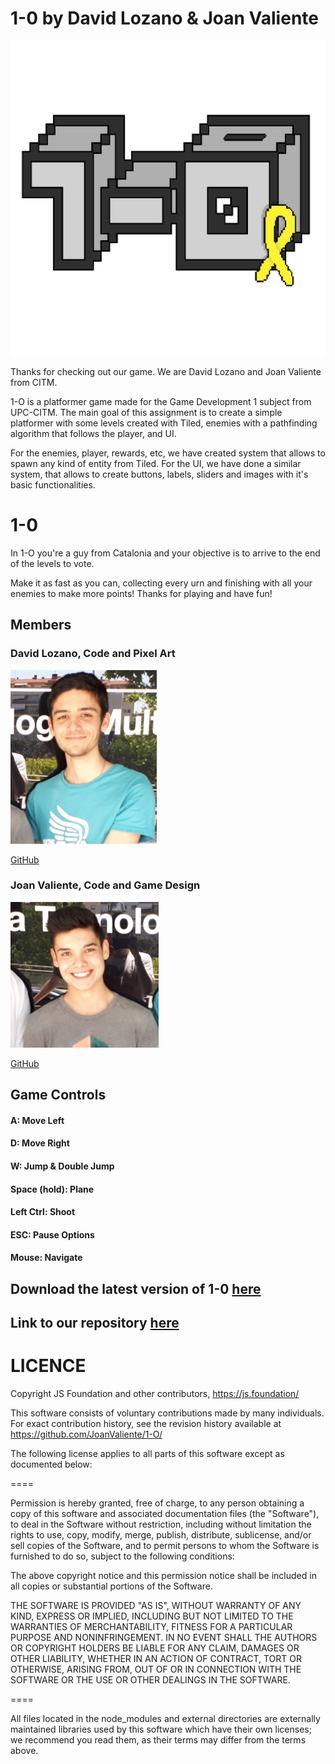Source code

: ﻿



# 1-0 by David Lozano & Joan Valiente

![](1-0Logo.png)

Thanks for checking out our game. We are David Lozano and Joan Valiente from CITM.

1-O is a platformer game made for the Game Development 1 subject from UPC-CITM. The main goal of this assignment is
to create a simple platformer with some levels created with Tiled, enemies with a pathfinding algorithm that follows the player, and UI.


For the enemies, player, rewards, etc, we have created system that allows to spawn any kind of entity from Tiled.
For the UI, we have done a similar system, that allows to create buttons, labels, sliders and images with it's basic functionalities.


# 1-0
In 1-O you're a guy from Catalonia and your objective is to arrive to the end of the levels to vote.


Make it as fast as you can, collecting every urn and finishing with all your enemies to make more points!
Thanks for playing and have fun!





## Members
### David Lozano, Code and Pixel Art ###
![](Captura3.PNG)

[GitHub](https://github.com/DavidTheMaaster)



### Joan Valiente, Code and Game Design ###
![](Captura2.PNG)

[GitHub](https://github.com/JoanValiente)





## Game Controls



#### A: Move Left

#### D: Move Right

#### W: Jump & Double Jump



#### Space (hold): Plane

#### Left Ctrl: Shoot

#### ESC: Pause Options

#### Mouse: Navigate


## Download the latest version of 1-0 [here](https://github.com/Acaree/WatermelonSquad/releases/download/1.0/Gunbird.1.0.zip)


## Link to our repository [here](https://github.com/DavidTheMaaster/1-0)






# LICENCE
Copyright JS Foundation and other contributors, https://js.foundation/

This software consists of voluntary contributions made by many
individuals. For exact contribution history, see the revision history
available at https://github.com/JoanValiente/1-O/

The following license applies to all parts of this software except as
documented below:

====

Permission is hereby granted, free of charge, to any person obtaining
a copy of this software and associated documentation files (the
"Software"), to deal in the Software without restriction, including
without limitation the rights to use, copy, modify, merge, publish,
distribute, sublicense, and/or sell copies of the Software, and to
permit persons to whom the Software is furnished to do so, subject to
the following conditions:

The above copyright notice and this permission notice shall be
included in all copies or substantial portions of the Software.

THE SOFTWARE IS PROVIDED "AS IS", WITHOUT WARRANTY OF ANY KIND,
EXPRESS OR IMPLIED, INCLUDING BUT NOT LIMITED TO THE WARRANTIES OF
MERCHANTABILITY, FITNESS FOR A PARTICULAR PURPOSE AND
NONINFRINGEMENT. IN NO EVENT SHALL THE AUTHORS OR COPYRIGHT HOLDERS BE
LIABLE FOR ANY CLAIM, DAMAGES OR OTHER LIABILITY, WHETHER IN AN ACTION
OF CONTRACT, TORT OR OTHERWISE, ARISING FROM, OUT OF OR IN CONNECTION
WITH THE SOFTWARE OR THE USE OR OTHER DEALINGS IN THE SOFTWARE.

====

All files located in the node_modules and external directories are
externally maintained libraries used by this software which have their
own licenses; we recommend you read them, as their terms may differ from
the terms above.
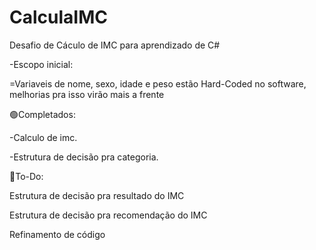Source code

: # CalculaIMC



Desafio de Cáculo de IMC para aprendizado de C#

-Escopo inicial:

=Variaveis de nome, sexo, idade e peso estão Hard-Coded no software, melhorias pra isso virão mais a frente

🟢Completados:

-Calculo de imc.

-Estrutura de decisão pra categoria.

🔴To-Do:

Estrutura de decisão pra resultado do IMC

Estrutura de decisão pra recomendação do IMC

Refinamento de código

******************************

▶ WHAT THE TASK REQUIRES
Which lines in the records above contain the word "decisão"? Copy each one.

▶ SOLUTION TO THIS TASK
-Estrutura de decisão pra categoria.
Estrutura de decisão pra resultado do IMC
Estrutura de decisão pra recomendação do IMC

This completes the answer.